Sleep Series 1

Control your core temperature

Your circadian rythm controls everything. It also controls your body temperature which a a very important aspect when it comes to quality sleep.

 

The basics

The circadian rythm is designed to keep you awake during the day and asleep during the night. It also does that  by controlling your body temperature. At noon time the core body temperature  begins to rise, peaking late in the afternoon. The temperature then begins to decline as bedtime approaches.

The body temperature reaches it’s lower point around 2am. This cycle does not depend on sleep itself. Even if you were to stay awake all night, your temperature would still show the same pattern. This is how important the circadian rythm is.

What is also very important is that this temperature drop helps us to fall asleep. This is actually probably the most important factor determining the ease with which you will fall asleep tonight.

Why is temperature important

You probably have experienced how difficult it is to sleep and maintain sleep when it is very hot outside. You keep waking up or turning around correct?

To successfully initiate and maintain sleep into the night, your body temperature needs to decrease by 1-2 degrees Celcius.  For this reason you will find it easier to fall asleep in a room that is too cold then too hot, since the a room that is too cold is at least bringing your brain and body in the correct, downward, temperature direction.

The decrease in the core temperature is detected by a group of cells in the brain within the hypothalamus. Once the core termperature drops in the evening these cells will deliver a message (to the suprachiamsatic nucleus) to release melatonin.

As the body is a complex, multi-dimentional system, it is not only the light but also the temperature that signals that it is time to go to bed.

Summary

  • You core body temperature helps with releasing melatonin and to get you into sleep.

How it works

Your body is not passive in the process of regulating it’s temperature. It is quite active and uses the surface of the skin for this reason and specifically through the hands, the feet and head.

All these three areas are rich in blood vessels which will allow blood to be spread across a large surface area of the skin and will come in close contact with the air that surrounds it. The hands, feet and head are very efficient in releasing heat so as to drop your core temperature. 

That is why warm feet help with sleeping. They are inducing your core temperature to drop. In the same way water helps dissipate heat from the surface of the skin faster!

Simple Tips

Controlling you core temper is really simple. Here are some techniques to help you drop your body temperature before going to sleep. Aim for a core body temperature of 18°C.

  • Avoid eating before going to bed: Digeston is a very taxing process which raises the body temperature. Avoid eating for 2-3 hours before going to bed.
  • Don’t exercise close to bed: Moderate exercise during the day can be very beneficial to sleep, as it expends energy and helps you feel more tired in the evening. However, exercising close to bedtime can cause your body temperature to spike.
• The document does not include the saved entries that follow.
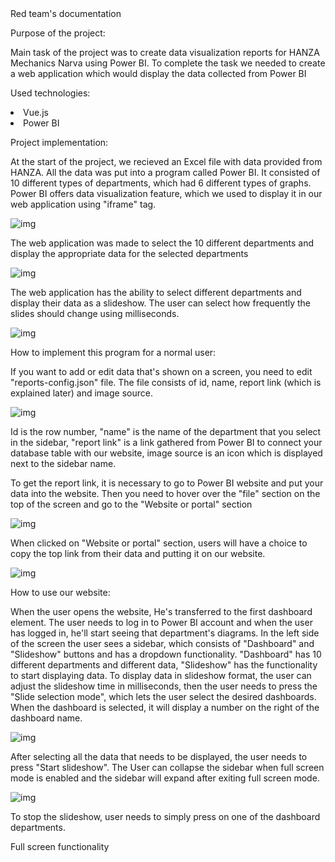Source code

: <div class='documentName'>Red team's documentation</div>

<p class='paragraphName'>Purpose of the project:</p>
<p class='standartParagraph'>Main task of the project was to ​​​​​create data visualization reports for HANZA Mechanics Narva using Power BI. To complete the task we needed to create a web application which​​​​​​ would display the data collected from Power BI</p>


<p class='paragraphName'>Used technologies:</p>
<li>Vue.js</li>
<li>Power BI</li>

<p class='paragraphName'>Project implementation:</p>

<p class='standartParagraph'>At the start of the project, we recieved an Excel file with data provided from HANZA. All the data was put into a program called Power BI. It consisted of 10 different types of departments, which had 6 different types of graphs. Power BI offers data visualization feature, which we used to display it in our web application using "iframe" tag.</p>

![img](/src/assets/Documentation/1.png)

<p class='standartParagraph'>The web application was made to select the 10 different departments and display the appropriate data for the selected departments </p>

![img](/src/assets/Documentation/dashboardsection.png)

<p class='standartParagraph'>The web application has the ability to select different departments and display their data as a slideshow. The user can select how frequently the slides should change using milliseconds.</p>

![img](/src/assets/Documentation/9.png)



<p class='paragraphName'>How to implement this program for a normal user:</p>
<p class='standartParagraph'>If you want to add or edit data that's shown on a screen, you need to edit "reports-config.json" file. The file consists of id, name, report link (which is explained later) and image source. </p>

![img](/src/assets/Documentation/4.png)

<p class='standartParagraph'>Id is the row number, "name" is the name of the department that you select in the sidebar, "report link" is a link gathered from Power BI to connect your database table with our website, image source is an icon which is displayed next to the sidebar name.</p>

<p class='standartParagraph'>To get the report link, it is necessary to go to Power BI website and put your data into the website. Then you need to hover over the "file" section on the top of the screen and go to the "Website or portal" section</p>

![img](/src/assets/Documentation/5.png)

<p class='standartParagraph'>When clicked on "Website or portal" section, users will have a choice to copy the top link from their data and putting it on our website.</p>

![img](/src/assets/Documentation/6.png)

<p class='paragraphName'>How to use our website:</p>

<p class='standartParagraph'>When the user opens the website, He's transferred to the first dashboard element. The user needs to log in to Power BI account and when the user has logged in, he'll start seeing that department's diagrams. In the left side of the screen the user sees a sidebar, which consists of "Dashboard" and "Slideshow" buttons and has a dropdown functionality. "Dashboard" has 10 different departments and different data, "Slideshow" has the functionality to start displaying data. To display data in slideshow format, the user can adjust the slideshow time in milliseconds, then the user needs to press the "Slide selection mode", which lets the user select the desired dashboards. When the dashboard is selected, it will display a number on the right of the dashboard name. </p>

![img](/src/assets/Documentation/8.png)

<p class='standartParagraph'>After selecting all the data that needs to be displayed, the user needs to press "Start slideshow". The User can collapse the sidebar when  full screen mode is enabled and the sidebar will expand after exiting full screen mode.</p>


![img](/src/assets/Documentation/6.png)

<p class='standartParagraph'>To stop the slideshow, user needs to simply press on one of the dashboard departments.</p>
<p class='standartParagraph'>Full screen functionality</p>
This can make it more difficult to fall asleep at your desired time.
  • Sleep light: Avoid pyjamas and heavy blankets
  • Invest in the right mattress and pillow: Your bed can play a major role in how comfortable you feel during the night. Mattresses made with thick foams tend to absorb and trap body heat, causing you to feel excessively warm. Other mattresses sleep cool by comparison thanks to components like ventilated latex and open coil systems that circulate air throughout the interior. Cooling pillows can have the same effect. Certain pillows can be heat traps, but other types of pillows – such as wool provide above-average temperature control. Check out Bio-Pur as an example or the state of the art Chili-Pad
  • Take a hot bath: My favourite tip! A hot bath will dilate your skin blood vessels by bringing more blood to the surface. This will help release heat from your core and decrease your termerature after you leave the bath.
  • Wear socks: For the same reason as the hot bath you want to keep your feet warm to allow heat to be released. If your feet and hands are cold then the body restrict the blow flow those areas in an attempt to maintain the core temperature stable.

Final Thoughts

We all know stress is a big factor when sleeping. Now you know why. As your tryptophan levels drop, so do your serotonin levels. Suddenly you’re depressed, and you find yourself bingeing on chocolate and carbs. What’s more, with your serotonin levels tumbling, you don’t have enough serotonin to make melatonin, so you can’t sleep.  The key to keeping your tryptophan from being stolen is to identify your stressors.

By implementing stress reduction techniques, you can turn your tryptophan into feel-good serotonin and sleep-well melatonin.  Pratice breathing for a few minutes every day to help you wind down and be relaxed.

Exercise and even walking can do wonders for your Tryptophan  levels which you can always have some healthy carbs with your evening meal to help you get naturally into sleep!